- _PROBLEM DETAILS_: Pictures excluded, return the lines below from the first through the line holding "plantations in the".

.....

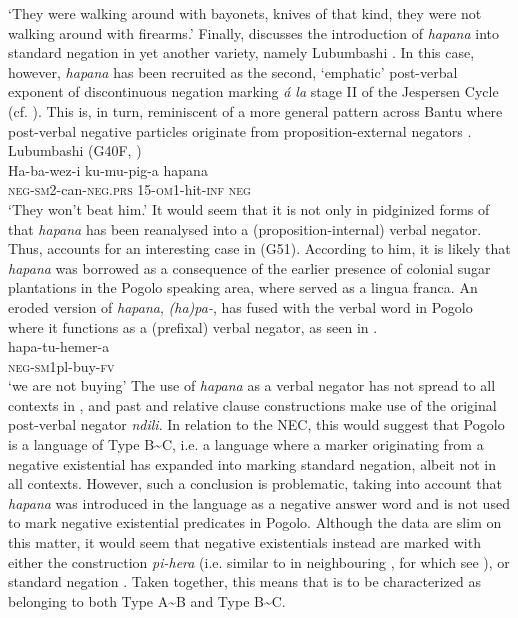 \documentclass[output=paper]{langscibook}
\begin{document}
\glt 	`They were walking around with bayonets, knives of that kind, they were not walking around with firearms.'
\z
%
Finally, \citet{Schicho1992} discusses the introduction of \textit{hapana}
into standard negation in yet another  variety, namely
Lubumbashi . In this case,
however, \textit{hapana} has been recruited as the second, `emphatic'
post-verbal exponent of discontinuous negation marking \textit{\'a la}
stage II of the Jespersen Cycle (cf. \citealt{Auwera2009}). This is, in
turn, reminiscent of a more general pattern across Bantu where post-verbal
negative particles originate from pro\-po\-si\-tion-ex\-ter\-nal negators
\parencite[see][]{DevosAuwera2013}.
%
\ea\label{ex:lubumbashi-beat}
Lubumbashi  (G40F, \citealt[84]{Schicho1992})\\
\gll Ha-ba-wez-i ku-mu-pig-a hapana\\
	\textsc{neg}-\textsc{sm}2-can-\textsc{neg.prs} 15-\textsc{om}1-hit-\textsc{inf} \textsc{neg}\\
\glt 	`They won't beat him.'
\z
%
It would seem that it is not only in pidginized forms of  that
\textit{hapana} has been reanalysed into a (proposition-internal) verbal
negator. Thus, \citet{Nurse2007} accounts for an interesting case in
 (G51). According to him, it is likely that \textit{hapana} was
borrowed as a consequence of the earlier presence of colonial sugar
plantations in the Pogolo speaking area, where  served as a lingua
franca. An eroded version of \textit{hapana}, \textit{(ha)pa-}, has fused
with the verbal word in Pogolo where it functions as a (prefixal) verbal
negator, as seen in .
%
\ea\label{ex:pogolo-buy}
\\
\gll hapa-tu-hemer-a\\
	\textsc{neg-sm}1pl-buy-\textsc{fv}\\
\glt 	`we are not buying'
\z
%
The use of \textit{hapana} as a verbal negator has not spread to all
contexts in , and past and relative clause constructions make use of the original post-verbal negator \textit{ndili}. In relation to the NEC, this would suggest that Pogolo is a language of Type B{\textasciitilde}C, i.e. a language where a marker originating from a negative existential has expanded into marking standard negation, albeit not in all contexts. However, such a conclusion is problematic, taking into account that \textit{hapana} was introduced in the language as a negative answer word and is not used to mark negative existential predicates in Pogolo. Although the data are slim on this matter, it would seem that negative existentials instead are marked with either the construction \textit{pi-hera} (i.e. similar to in neighbouring , for which see ), or standard negation \citep{Hendle1907}. Taken together, this means that  is to be characterized as belonging to both Type A{\textasciitilde}B and Type B{\textasciitilde}C.
\end{document}
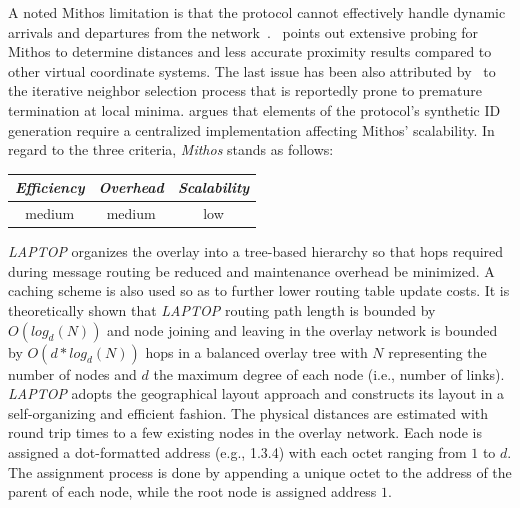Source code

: A noted Mithos limitation is that the protocol cannot effectively
handle dynamic arrivals and departures from the network~\cite{RGJZ2004}. 
\cite{CCRK2004}~points out extensive probing for Mithos to determine 
distances and less accurate proximity results compared to other
virtual coordinate systems. The last issue  has been also attributed
by~\cite{WSS2005} to the iterative neighbor selection process that is 
reportedly prone to premature termination at local minima.
\cite{cox_vivaldi_2004} argues that elements of the protocol's
synthetic ID generation require a centralized implementation 
affecting Mithos' scalability.
In regard to the three criteria, \emph{Mithos} stands as follows:
\begin{center}
{\footnotesize
\begin{tabular}{ccc}
\emph{Efficiency} & \emph{Overhead} & \emph{Scalability} \\
\hline
medium &
medium &
low
\end{tabular}
}
\end{center}

%
\emph{LAPTOP} \cite{WLH2007} organizes the overlay 
into a tree-based hierarchy so that 
hops required during message routing be reduced and 
maintenance overhead be minimized.
A caching scheme is also used so as
to further lower routing table update costs. 
It is theoretically shown that 
\emph{LAPTOP} routing path length is bounded by $O(log_d(N))$ and node
joining and leaving in the overlay network is bounded by
$O(d*log_d(N))$ hops in a balanced overlay tree with $N$ representing the
number of nodes and $d$ the maximum degree of each node (i.e., number of links). 
\emph{LAPTOP} adopts the geographical layout approach  
and constructs its layout in a self-organizing and 
efficient fashion. 
The physical distances are estimated
with round trip times to a few existing nodes in the overlay network.
Each node is assigned a dot-formatted address (e.g., 1.3.4) with
each octet ranging from $1$ to $d$.
The assignment process is done by appending a unique octet 
to the address of the parent of each node, while
the root node is assigned address $1$.

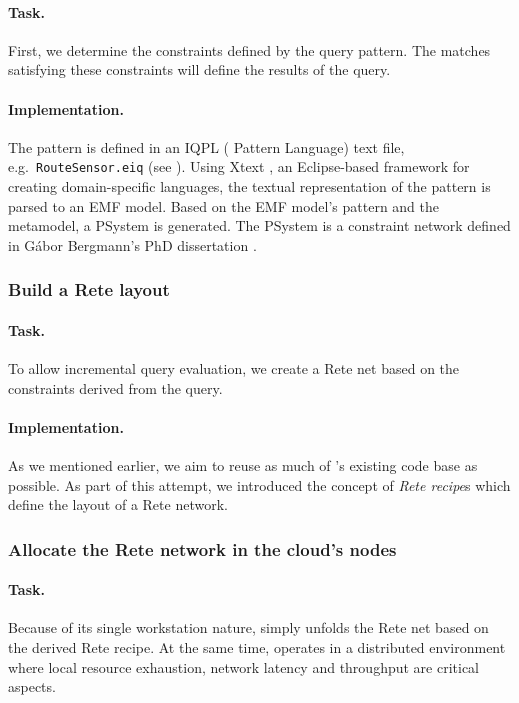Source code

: \paragraph{Task.} First, we determine the constraints defined by the query pattern. The matches satisfying these constraints will define the results of the query.

\paragraph{Implementation.} The pattern is defined in an IQPL (\iq{} Pattern Language) text file, e.g.\ \texttt{RouteSensor.eiq} (see ). Using Xtext \cite{Xtext}, an Eclipse-based framework for creating domain-specific languages, the textual representation of the pattern is parsed to an EMF model. Based on the EMF model's pattern and the metamodel, a PSystem is generated. The PSystem is a constraint network defined in Gábor Bergmann's PhD dissertation \cite{PSystem}. 

\subsubsection{Build a Rete layout}

\paragraph{Task.} To allow incremental query evaluation, we create a Rete net based on the constraints derived from the query.

\paragraph{Implementation.} As we mentioned earlier, we aim to reuse as much of \eiq{}'s existing code base as possible. As part of this attempt, we introduced the concept of \textit{Rete recipe}s which define the layout of a Rete network.    

\subsubsection{Allocate the Rete network in the cloud's nodes} 

\paragraph{Task.} Because of its single workstation nature, \eiq{} simply unfolds the Rete net based on the derived Rete recipe. At the same time, \iqd{} operates in a distributed environment where local resource exhaustion, network latency and throughput are critical aspects. 

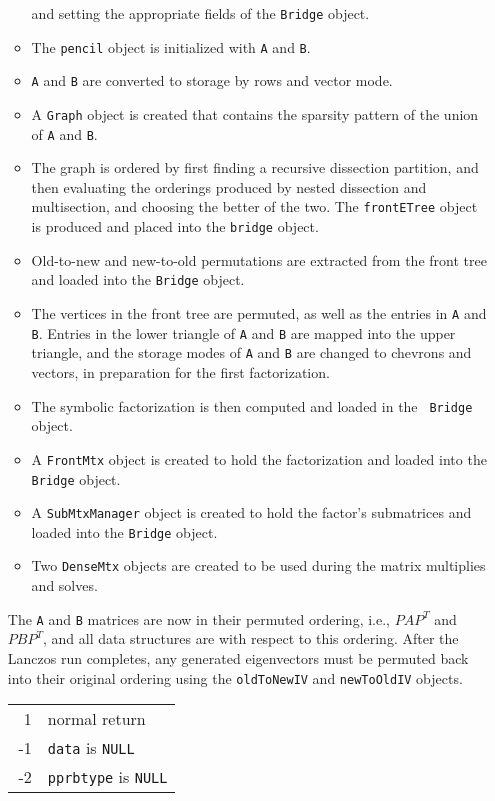 \begin{enumerate}
\begin{itemize}
and setting the appropriate fields of the {\tt Bridge} object.
\item
The {\tt pencil} object is initialized with {\tt A} and {\tt B}.
\item
{\tt A} and {\tt B} are converted to storage by rows and vector mode.
\item
A {\tt Graph} object is created that contains the sparsity pattern of
the union of {\tt A} and {\tt B}.
\item
The graph is ordered by first finding a recursive dissection partition,
and then evaluating the orderings produced by nested dissection and
multisection, and choosing the better of the two.
The {\tt frontETree} object is produced and placed into the {\tt bridge}
object.
\item
Old-to-new and new-to-old permutations are extracted from the front tree
and loaded into the {\tt Bridge} object.
\item
The vertices in the front tree are permuted, as well as the entries in 
{\tt A} and {\tt B}.
Entries in the lower triangle of {\tt A} and {\tt B} are mapped into the
upper triangle, and the storage modes of {\tt A} and {\tt B} are changed
to chevrons and vectors, in preparation for the first factorization.
\item
The symbolic factorization is then computed and loaded in the {\tt
Bridge} object.
\item
A {\tt FrontMtx} object is created to hold the factorization
and loaded into the {\tt Bridge} object.
\item
A {\tt SubMtxManager} object is created to hold the factor's
submatrices and loaded into the {\tt Bridge} object.
\item
Two {\tt DenseMtx} objects are created to be used during the matrix
multiplies and solves.
\end{itemize}
The {\tt A} and {\tt B} matrices are now in their permuted ordering,
i.e., $PAP^T$ and $PBP^T$, and all data structures are with respect to
this ordering. After the Lanczos run completes, any generated
eigenvectors must be permuted back into their original ordering using
the {\tt oldToNewIV} and {\tt newToOldIV} objects.
\par {}
\begin{center}
\begin{tabular}[t]{rl}
~1 & normal return \\
-1 & \texttt{data} is \texttt{NULL} \\
-2 & \texttt{pprbtype} is \texttt{NULL} \\

\end{tabular}
\end{center}
\end{enumerate}
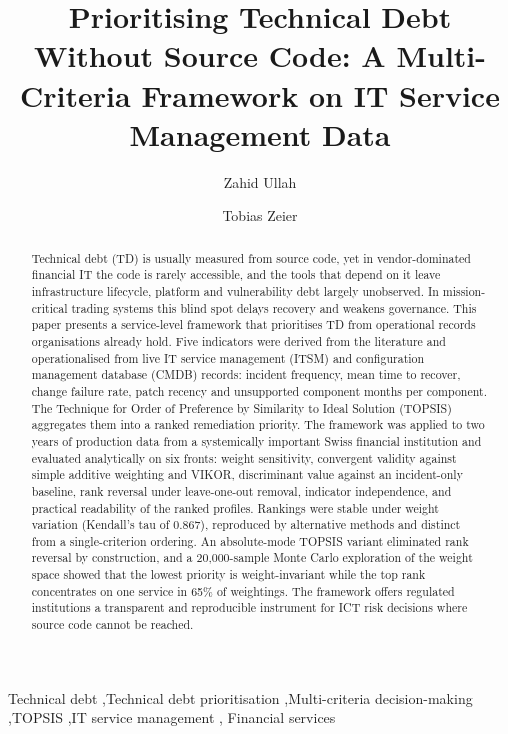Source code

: \documentclass[
  authoryear,
  preprint]{elsarticle}
\begin{document}
\begin{frontmatter}
\title{Prioritising Technical Debt Without Source Code: A Multi-Criteria
Framework on IT Service Management Data}
\author[1]{Zahid Ullah%
%
}
\author[1]{Tobias Zeier%
%
}



        
\begin{abstract}
Technical debt (TD) is usually measured from source code, yet in
vendor-dominated financial IT the code is rarely accessible, and the
tools that depend on it leave infrastructure lifecycle, platform and
vulnerability debt largely unobserved. In mission-critical trading
systems this blind spot delays recovery and weakens governance. This
paper presents a service-level framework that prioritises TD from
operational records organisations already hold. Five indicators were
derived from the literature and operationalised from live IT service
management (ITSM) and configuration management database (CMDB) records:
incident frequency, mean time to recover, change failure rate, patch
recency and unsupported component months per component. The Technique
for Order of Preference by Similarity to Ideal Solution (TOPSIS)
aggregates them into a ranked remediation priority. The framework was
applied to two years of production data from a systemically important
Swiss financial institution and evaluated analytically on six fronts:
weight sensitivity, convergent validity against simple additive
weighting and VIKOR, discriminant value against an incident-only
baseline, rank reversal under leave-one-out removal, indicator
independence, and practical readability of the ranked profiles. Rankings
were stable under weight variation (Kendall's tau of 0.867), reproduced
by alternative methods and distinct from a single-criterion ordering. An
absolute-mode TOPSIS variant eliminated rank reversal by construction,
and a 20,000-sample Monte Carlo exploration of the weight space showed
that the lowest priority is weight-invariant while the top rank
concentrates on one service in 65\% of weightings. The framework offers
regulated institutions a transparent and reproducible instrument for ICT
risk decisions where source code cannot be reached.
\end{abstract}





\begin{keyword}
    Technical debt \sep Technical debt
prioritisation \sep Multi-criteria decision-making \sep TOPSIS \sep IT
service management \sep 
    Financial services
\end{keyword}
\end{frontmatter}
    
\end{document}
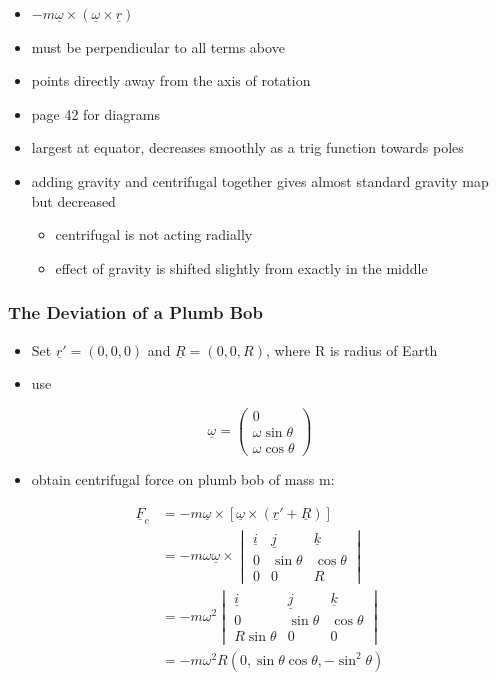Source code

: \documentclass[a4paper,11pt,normalem]{article}
\begin{document}
\begin{itemize}
\item
  \(-m\underline{\omega} \times (\underline{\omega} \times \underline{r})\)
\item
  must be perpendicular to all terms above
\item
  points directly away from the axis of rotation
\item
  page 42 for diagrams
\item
  largest at equator, decreases smoothly as a trig function towards
  poles
\item
  adding gravity and centrifugal together gives almost standard gravity
  map but decreased
  \begin{itemize}
  \item
    centrifugal is not acting radially
  \item
    effect of gravity is shifted slightly from exactly in the middle
  \end{itemize}
\end{itemize}

\subsubsection{The Deviation of a Plumb Bob}\label{the-deviation-of-a-plumb-bob}

\begin{itemize}
\item
  Set \(\underline{r}' = (0, 0, 0)\) and \(\underline{R} = (0,0,R)\),
  where R is radius of Earth
\item
  use
\end{itemize}

\[
    \underline{\omega} = \begin{pmatrix} 0 \\ \omega\sin\theta \\ \omega\cos\theta \end{pmatrix}
\]

\begin{itemize}
\item
  obtain centrifugal force on plumb bob of mass m:
\end{itemize}

\[
    \begin{aligned}
    \underline{F}_{c} &= -m\underline{\omega} \times [\underline{\omega} \times (\underline{r}' + \underline{R})] \\
    &= -m\omega\underline{\omega} \times \begin{vmatrix} \underline{i} & \underline{j} & \underline{k} \\
    0 & \sin\theta & \cos\theta \\
    0 & 0 & R \end{vmatrix} \\
    &= -m\omega^2 \begin{vmatrix} \underline{i} & \underline{j} & \underline{k} \\ 0 & \sin\theta & \cos\theta \\ R\sin\theta & 0 & 0\end{vmatrix} \\
    &= -m\omega^2R(0, \sin\theta\cos\theta, -\sin^2\theta)
    \end{aligned}
\]
\end{document}

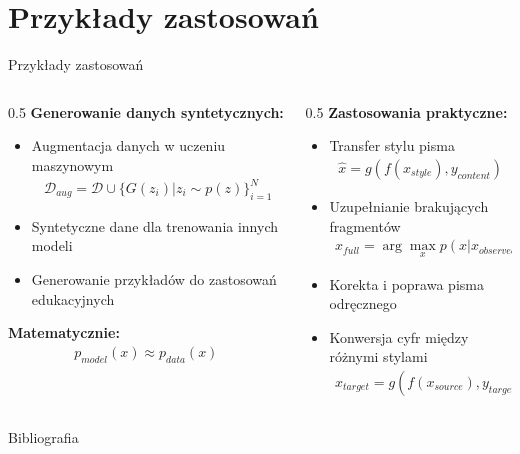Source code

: \documentclass{beamer}
\begin{document}
\section{Przykłady zastosowań}

\begin{frame}{Przykłady zastosowań}
    \begin{columns}
        \begin{column}{0.5\textwidth}
            \textbf{Generowanie danych syntetycznych:}
            \begin{itemize}
                \item Augmentacja danych w uczeniu maszynowym
                      \begin{align*}
                          \mathcal{D}_{aug} = \mathcal{D} \cup \{G(z_i) | z_i \sim p(z)\}_{i=1}^N
                      \end{align*}
                \item Syntetyczne dane dla trenowania innych modeli
                \item Generowanie przykładów do zastosowań edukacyjnych
            \end{itemize}

            \textbf{Matematycznie:}
            \begin{align*}
                p_{model}(x) \approx p_{data}(x)
            \end{align*}
        \end{column}
        \begin{column}{0.5\textwidth}
            \textbf{Zastosowania praktyczne:}
            \begin{itemize}
                \item Transfer stylu pisma
                      \begin{align*}
                          \hat{x} = g(f(x_{style}), y_{content})
                      \end{align*}
                \item Uzupełnianie brakujących fragmentów
                      \begin{align*}
                          \hat{x}_{full} = \arg\max_x p(x | x_{observed})
                      \end{align*}
                \item Korekta i poprawa pisma odręcznego
                \item Konwersja cyfr między różnymi stylami
                      \begin{align*}
                          x_{target} = g(f(x_{source}), y_{target})
                      \end{align*}
            \end{itemize}
        \end{column}
    \end{columns}
\end{frame}


\begin{frame}[allowframebreaks]{Bibliografia}
    \printbibliography
\end{frame}
\end{document}
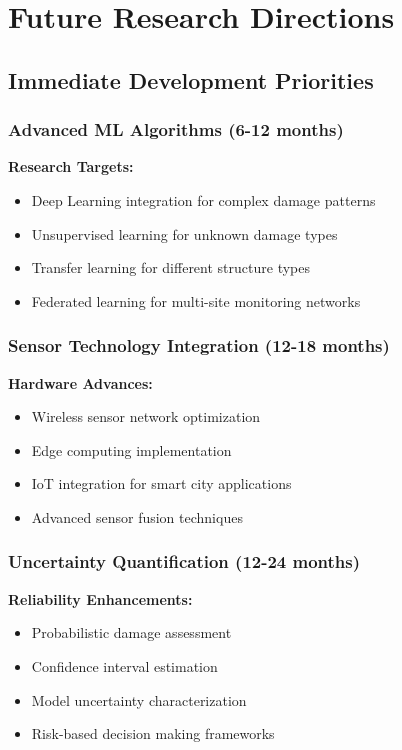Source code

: \documentclass[12pt,a4paper]{article}
\begin{document}
\section{Future Research Directions}

\subsection{Immediate Development Priorities}

\subsubsection{Advanced ML Algorithms (6-12 months)}

\textbf{Research Targets:}
\begin{itemize}
    \item Deep Learning integration for complex damage patterns
    \item Unsupervised learning for unknown damage types
    \item Transfer learning for different structure types
    \item Federated learning for multi-site monitoring networks
\end{itemize}

\subsubsection{Sensor Technology Integration (12-18 months)}

\textbf{Hardware Advances:}
\begin{itemize}
    \item Wireless sensor network optimization
    \item Edge computing implementation
    \item IoT integration for smart city applications
    \item Advanced sensor fusion techniques
\end{itemize}

\subsubsection{Uncertainty Quantification (12-24 months)}

\textbf{Reliability Enhancements:}
\begin{itemize}
    \item Probabilistic damage assessment
    \item Confidence interval estimation
    \item Model uncertainty characterization
    \item Risk-based decision making frameworks
\end{itemize}
\end{document}
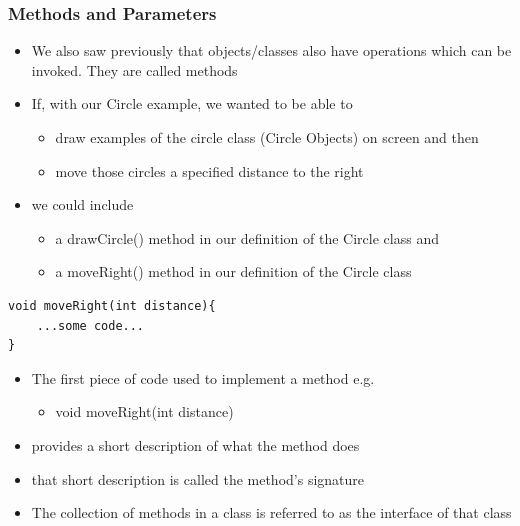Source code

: \documentclass{beamer}
\begin{document}
\begin{frame}[fragile]
\frametitle{Methods and Parameters}
\begin{itemize}
\item We also saw previously that objects/classes also have operations which can be invoked. They are called \alert{methods}
\item If, with our Circle example, we wanted to be able to
\begin{itemize}
\item draw examples of the circle class (Circle Objects) on screen and then
\item move those circles a specified distance to the right
\end{itemize}
\item we could include
\begin{itemize}
\item a drawCircle() method in our definition of the Circle class and
\item a moveRight() method in our definition of the Circle class
\end{itemize}
\end{itemize}
\begin{block}{}
\begin{lstlisting}
void moveRight(int distance){
	...some code...
}
\end{lstlisting}
\end{block}
\end{frame}

\begin{frame}
\begin{itemize}
\item The first piece of code used to implement a method e.g.  
\begin{itemize}
\item void moveRight(int distance)
\end{itemize}
\item provides a short description of what the method does
\item that short description is called the method's \alert{signature}
\item The collection of methods in a class is referred to as the \alert{interface} of that class
\end{itemize}
\end{frame}
\end{document}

.....

- _WRITTEN ANSWER_:
 \documentclass[output=paper]{langscibook}
\begin{document}
\glt 	`They were walking around with bayonets, knives of that kind, they were not walking around with firearms.'
\z
%
Finally, \citet{Schicho1992} discusses the introduction of \textit{hapana}
into standard negation in yet another  variety, namely
Lubumbashi . In this case,
however, \textit{hapana} has been recruited as the second, `emphatic'
post-verbal exponent of discontinuous negation marking \textit{\'a la}
stage II of the Jespersen Cycle (cf. \citealt{Auwera2009}). This is, in
turn, reminiscent of a more general pattern across Bantu where post-verbal
negative particles originate from pro\-po\-si\-tion-ex\-ter\-nal negators
\parencite[see][]{DevosAuwera2013}.
%
\ea\label{ex:lubumbashi-beat}
Lubumbashi  (G40F, \citealt[84]{Schicho1992})\\
\gll Ha-ba-wez-i ku-mu-pig-a hapana\\
	\textsc{neg}-\textsc{sm}2-can-\textsc{neg.prs} 15-\textsc{om}1-hit-\textsc{inf} \textsc{neg}\\
\glt 	`They won't beat him.'
\z
%
It would seem that it is not only in pidginized forms of  that
\textit{hapana} has been reanalysed into a (proposition-internal) verbal
negator. Thus, \citet{Nurse2007} accounts for an interesting case in
 (G51). According to him, it is likely that \textit{hapana} was
borrowed as a consequence of the earlier presence of colonial sugar
plantations in the Pogolo speaking area, where  served as a lingua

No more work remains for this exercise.